E foi a melhor coisa do mundo para a corrida, porque Max, endiabrado, saiu atropelando quem viu pela frente e, em 16 voltas, apareceu em terceiro. Pela ordem, engoliu Gutiérrez, Wehrlein, Bottas, Ricciardo, Kvyat, Ocon, Nasr, Hülkenberg, Vettel, Sainz Jr. e Pérez. Um assombro. E só não passou a dupla da Mercedes porque, àquela altura, ambos estavam muito distantes.

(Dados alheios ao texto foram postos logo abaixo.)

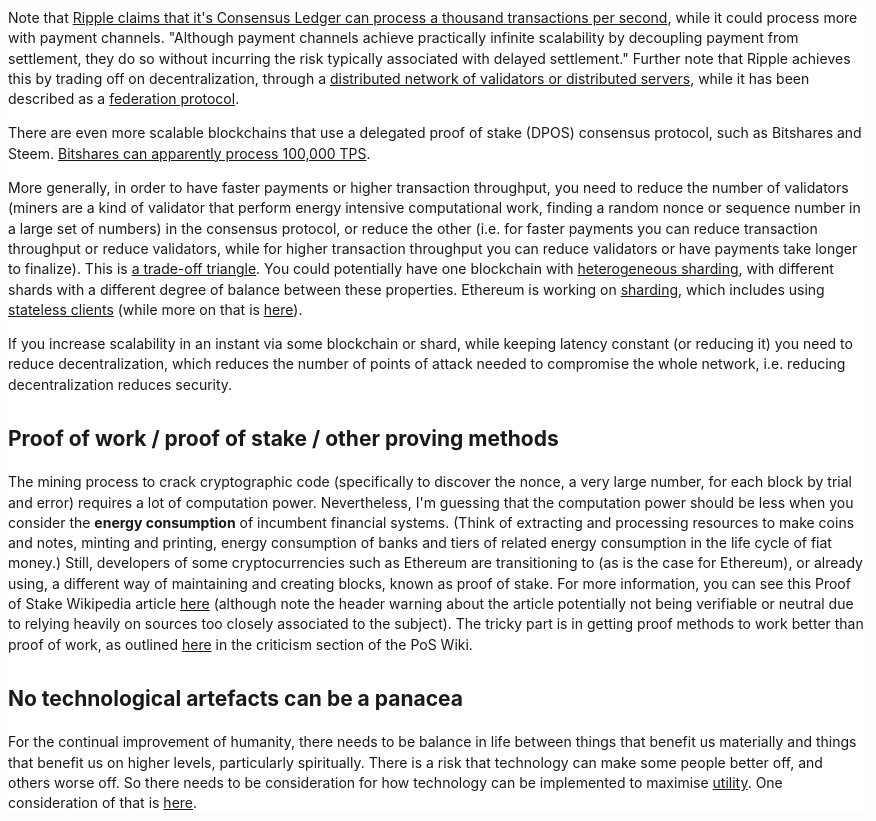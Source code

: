Note that [Ripple claims that it's Consensus Ledger can process a thousand transactions per second](https://ripple.com/dev-blog/ripple-consensus-ledger-can-sustain-1000-transactions-per-second/), while it could process more with payment channels. "Although payment channels achieve practically infinite scalability by decoupling payment from settlement, they do so without incurring the risk typically associated with delayed settlement." Further note that Ripple achieves this by trading off on decentralization, through a [distributed network of validators or distributed servers](https://ripple.com/build/xrp-ledger-consensus-process/), while it has been described as a [federation protocol](https://wiki.ripple.com/Federation_protocol).

There are even more scalable blockchains that use a delegated proof of stake (DPOS) consensus protocol, such as Bitshares and Steem. [Bitshares can apparently process 100,000 TPS](https://bitshares.org/technology/industrial-performance-and-scalability/).

More generally, in order to have faster payments or higher transaction throughput, you need to reduce the number of validators (miners are a kind of validator that perform energy intensive computational work, finding a random nonce or sequence number in a large set of numbers) in the consensus protocol, or reduce the other (i.e. for faster payments you can reduce transaction throughput or reduce validators, while for higher transaction throughput you can reduce validators or have payments take longer to finalize). This is [a trade-off triangle](https://twitter.com/VladZamfir/status/932319930363494400). You could potentially have one blockchain with [heterogeneous sharding](https://twitter.com/VladZamfir/status/932320997021171712), with different shards with a different degree of balance between these properties. Ethereum is working on [sharding](https://github.com/ethereum/sharding/blob/develop/docs/doc.md), which includes using [stateless clients](https://github.com/ethereum/sharding/blob/develop/docs/doc.md#stateless-clients) (while more on that is [here](https://ethresear.ch/t/the-stateless-client-concept/172/14)).

If you increase scalability in an instant via some blockchain or shard, while keeping latency constant (or reducing it) you need to reduce decentralization, which reduces the number of points of attack needed to compromise the whole network, i.e. reducing decentralization reduces security.

## Proof of work / proof of stake / other proving methods
The mining process to crack cryptographic code (specifically to discover the nonce, a very large number, for each block by trial and error) requires a lot of computation power. Nevertheless, I'm guessing that the computation power should be less when you consider the <strong>energy consumption</strong> of incumbent financial systems. (Think of extracting and processing resources to make coins and notes, minting and printing, energy consumption of banks and tiers of related energy consumption in the life cycle of fiat money.) Still, developers of some cryptocurrencies such as Ethereum are transitioning to (as is the case for Ethereum), or already using, a different way of maintaining and creating blocks, known as proof of stake. For more information, you can see this Proof of Stake Wikipedia article <a href="https://en.wikipedia.org/wiki/Proof-of-stake" target="_blank" rel="nofollow noopener noreferrer">here</a> (although note the header warning about the article potentially not being verifiable or neutral due to relying heavily on sources too closely associated to the subject). The tricky part is in getting proof methods to work better than proof of work, as outlined <a href="https://en.wikipedia.org/wiki/Proof-of-stake" target="_blank" rel="noopener">here</a> in the criticism section of the PoS Wiki.

## No technological artefacts can be a panacea
For the continual improvement of humanity, there needs to be balance in life between things that benefit us materially and things that benefit us on higher levels, particularly spiritually. There is a risk that technology can make some people better off, and others worse off. So there needs to be consideration for how technology can be implemented to maximise [utility](https://en.wikipedia.org/wiki/Utilitarianism).  One consideration of that is [here](https://medium.com/@RhysLindmark/co-evolving-the-phase-shift-to-cryptocapitalism-by-founding-the-ethereum-commons-co-op-f4771e5f0c83).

Hamilton disse que realizou um sonho de criança ao vencer no Brasil. “Foram dez anos tentando. Desde 1991, quando vi Senna vencer aqui, eu tinha esse desejo enorme de fazer o mesmo”, falou, emocionado.
Sobre a corrida, menos empolgação. “Foi uma das minhas vitórias mais fáceis. Eu me dou bem na chuva. Não tive nenhum problema, nenhuma dificuldade.” Não era marra. De fato, foi o único que não teve muito trabalho nas três horas de GP do Brasil — a prova acabou às 17h10, com a distância original de 71 voltas cumprida e cima do laço. Rosberg e Verstappen foram ao pódio com ele satisfeitos — Nico cumpriu a meta de ficar em segundo no caso de vitória do outro, e Max saiu como grande protagonista do dia. Pérez, Vettel, Sainz Jr., Hülkenberg, Ricciardo, Nasr e Alonso fecharam o top-10.
Cansado, molhado até a alma, o público — que não lotou Interlagos — deixou o autódromo com um sorriso no rosto. Viu uma corrida como nos velhos tempos: sem maquiagem, repleta de drama, suspense, tensão. E viu história. História rabiscada por Hamilton com suas 52 vitórias. E rascunhada por Verstappen com sua exuberância na pilotagem. A história do campeonato, no entanto, ainda não terminou. Lewis não desistiu. E Rosberg viverá as duas semanas mais longas de sua vida.
Mas ainda acho que leva a taça definitiva.